WHAT IS REQUIRED: Every line below between the one holding "There are still" and the one holding "- Doesn't fallback", inclusive, should be copied exactly, and no other line.

SOURCE RECORDS:
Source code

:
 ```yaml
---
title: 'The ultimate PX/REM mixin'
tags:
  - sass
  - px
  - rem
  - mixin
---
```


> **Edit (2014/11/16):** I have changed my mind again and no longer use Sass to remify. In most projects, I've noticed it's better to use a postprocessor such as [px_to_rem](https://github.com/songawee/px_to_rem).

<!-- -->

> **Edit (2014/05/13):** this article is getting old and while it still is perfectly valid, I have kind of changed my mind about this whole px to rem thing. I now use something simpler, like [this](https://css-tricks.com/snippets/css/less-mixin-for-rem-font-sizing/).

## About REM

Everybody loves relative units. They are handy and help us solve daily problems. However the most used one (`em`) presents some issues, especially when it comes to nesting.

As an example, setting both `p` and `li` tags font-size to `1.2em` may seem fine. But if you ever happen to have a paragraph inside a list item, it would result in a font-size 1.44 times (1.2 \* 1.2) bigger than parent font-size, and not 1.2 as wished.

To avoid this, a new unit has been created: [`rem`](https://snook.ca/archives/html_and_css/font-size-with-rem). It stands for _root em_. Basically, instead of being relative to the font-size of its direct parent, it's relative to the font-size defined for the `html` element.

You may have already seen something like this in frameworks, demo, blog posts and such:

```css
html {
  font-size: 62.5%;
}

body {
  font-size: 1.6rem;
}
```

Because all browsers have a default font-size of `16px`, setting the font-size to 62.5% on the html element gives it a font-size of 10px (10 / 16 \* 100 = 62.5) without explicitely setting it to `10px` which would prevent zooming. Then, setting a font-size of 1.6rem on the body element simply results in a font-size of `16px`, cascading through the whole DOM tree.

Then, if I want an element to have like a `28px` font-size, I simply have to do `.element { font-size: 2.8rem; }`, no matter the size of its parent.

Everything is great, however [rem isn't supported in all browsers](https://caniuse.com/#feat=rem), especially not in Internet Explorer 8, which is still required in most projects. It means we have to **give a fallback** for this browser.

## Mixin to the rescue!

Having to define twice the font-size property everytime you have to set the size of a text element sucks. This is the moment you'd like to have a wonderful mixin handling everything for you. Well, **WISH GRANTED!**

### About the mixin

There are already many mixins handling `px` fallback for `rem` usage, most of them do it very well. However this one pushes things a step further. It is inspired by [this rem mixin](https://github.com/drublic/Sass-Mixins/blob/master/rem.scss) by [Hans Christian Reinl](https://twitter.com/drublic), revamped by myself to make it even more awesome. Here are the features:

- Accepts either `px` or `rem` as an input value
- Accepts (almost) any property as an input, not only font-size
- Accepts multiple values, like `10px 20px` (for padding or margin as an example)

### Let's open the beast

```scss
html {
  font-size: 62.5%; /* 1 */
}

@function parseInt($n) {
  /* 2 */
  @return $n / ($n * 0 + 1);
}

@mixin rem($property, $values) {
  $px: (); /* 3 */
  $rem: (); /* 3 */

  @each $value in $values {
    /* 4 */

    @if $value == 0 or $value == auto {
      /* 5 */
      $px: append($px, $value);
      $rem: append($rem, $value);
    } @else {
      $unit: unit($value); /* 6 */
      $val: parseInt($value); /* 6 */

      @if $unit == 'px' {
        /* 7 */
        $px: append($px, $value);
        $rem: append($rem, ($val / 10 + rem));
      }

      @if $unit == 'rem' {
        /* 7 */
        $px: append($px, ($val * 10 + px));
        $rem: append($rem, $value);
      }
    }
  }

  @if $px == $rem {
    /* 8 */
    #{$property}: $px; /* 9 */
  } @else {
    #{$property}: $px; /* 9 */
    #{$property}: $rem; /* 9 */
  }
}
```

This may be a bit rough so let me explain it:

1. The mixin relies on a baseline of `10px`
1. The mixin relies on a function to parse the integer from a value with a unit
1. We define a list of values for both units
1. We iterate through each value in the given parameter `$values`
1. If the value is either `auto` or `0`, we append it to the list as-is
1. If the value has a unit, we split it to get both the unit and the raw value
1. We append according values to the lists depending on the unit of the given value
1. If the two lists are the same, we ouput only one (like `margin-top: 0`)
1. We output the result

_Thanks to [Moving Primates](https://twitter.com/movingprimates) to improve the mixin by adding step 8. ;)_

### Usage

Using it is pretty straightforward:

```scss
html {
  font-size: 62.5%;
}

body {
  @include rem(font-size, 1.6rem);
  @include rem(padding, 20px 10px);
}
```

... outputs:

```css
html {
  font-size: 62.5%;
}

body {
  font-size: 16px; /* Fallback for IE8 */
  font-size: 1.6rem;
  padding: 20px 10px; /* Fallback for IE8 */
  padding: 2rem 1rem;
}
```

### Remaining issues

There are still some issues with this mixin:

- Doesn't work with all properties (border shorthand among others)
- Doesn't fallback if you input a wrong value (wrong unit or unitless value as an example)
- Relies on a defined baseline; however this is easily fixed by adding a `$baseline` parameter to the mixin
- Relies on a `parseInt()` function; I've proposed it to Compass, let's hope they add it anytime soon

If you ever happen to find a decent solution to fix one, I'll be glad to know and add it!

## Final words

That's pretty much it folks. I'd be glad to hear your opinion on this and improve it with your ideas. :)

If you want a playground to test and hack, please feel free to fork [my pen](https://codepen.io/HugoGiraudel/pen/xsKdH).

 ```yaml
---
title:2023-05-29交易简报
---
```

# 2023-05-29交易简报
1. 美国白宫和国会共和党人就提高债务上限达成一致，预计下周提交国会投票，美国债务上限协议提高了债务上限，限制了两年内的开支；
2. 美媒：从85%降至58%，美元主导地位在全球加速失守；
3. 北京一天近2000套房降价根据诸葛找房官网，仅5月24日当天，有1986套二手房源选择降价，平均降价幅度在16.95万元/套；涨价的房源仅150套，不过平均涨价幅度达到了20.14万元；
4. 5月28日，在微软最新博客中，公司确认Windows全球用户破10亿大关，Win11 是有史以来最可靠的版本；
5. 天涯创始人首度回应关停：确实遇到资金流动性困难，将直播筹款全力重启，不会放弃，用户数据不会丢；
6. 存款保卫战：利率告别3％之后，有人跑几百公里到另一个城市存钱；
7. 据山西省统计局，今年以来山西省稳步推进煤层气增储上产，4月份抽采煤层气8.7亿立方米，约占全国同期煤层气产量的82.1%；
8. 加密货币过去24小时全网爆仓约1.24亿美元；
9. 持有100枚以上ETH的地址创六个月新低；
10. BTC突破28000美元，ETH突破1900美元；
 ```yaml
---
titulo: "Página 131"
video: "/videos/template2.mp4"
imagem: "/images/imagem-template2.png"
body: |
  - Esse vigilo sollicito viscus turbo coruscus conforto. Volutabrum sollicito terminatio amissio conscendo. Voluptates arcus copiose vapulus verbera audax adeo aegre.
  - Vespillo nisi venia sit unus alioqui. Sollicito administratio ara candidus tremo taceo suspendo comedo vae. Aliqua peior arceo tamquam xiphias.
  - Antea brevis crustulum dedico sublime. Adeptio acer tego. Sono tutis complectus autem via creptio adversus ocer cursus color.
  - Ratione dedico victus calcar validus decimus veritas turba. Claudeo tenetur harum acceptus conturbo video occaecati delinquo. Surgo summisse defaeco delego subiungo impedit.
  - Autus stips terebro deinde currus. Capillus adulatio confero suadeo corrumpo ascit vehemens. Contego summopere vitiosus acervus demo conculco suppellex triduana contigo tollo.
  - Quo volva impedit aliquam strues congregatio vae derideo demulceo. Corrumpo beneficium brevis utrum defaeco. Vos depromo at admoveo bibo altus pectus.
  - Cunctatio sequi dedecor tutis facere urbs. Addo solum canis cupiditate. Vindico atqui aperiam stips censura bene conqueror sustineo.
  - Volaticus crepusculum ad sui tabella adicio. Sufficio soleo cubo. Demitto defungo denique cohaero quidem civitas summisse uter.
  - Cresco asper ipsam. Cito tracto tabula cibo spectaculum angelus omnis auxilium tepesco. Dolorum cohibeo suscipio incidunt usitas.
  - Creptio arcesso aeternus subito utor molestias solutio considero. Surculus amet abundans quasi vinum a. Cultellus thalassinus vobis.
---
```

PROBLEM SOLUTION:
There are still some issues with this mixin:

- Doesn't work with all properties (border shorthand among others)
- Doesn't fallback if you input a wrong value (wrong unit or unitless value as an example)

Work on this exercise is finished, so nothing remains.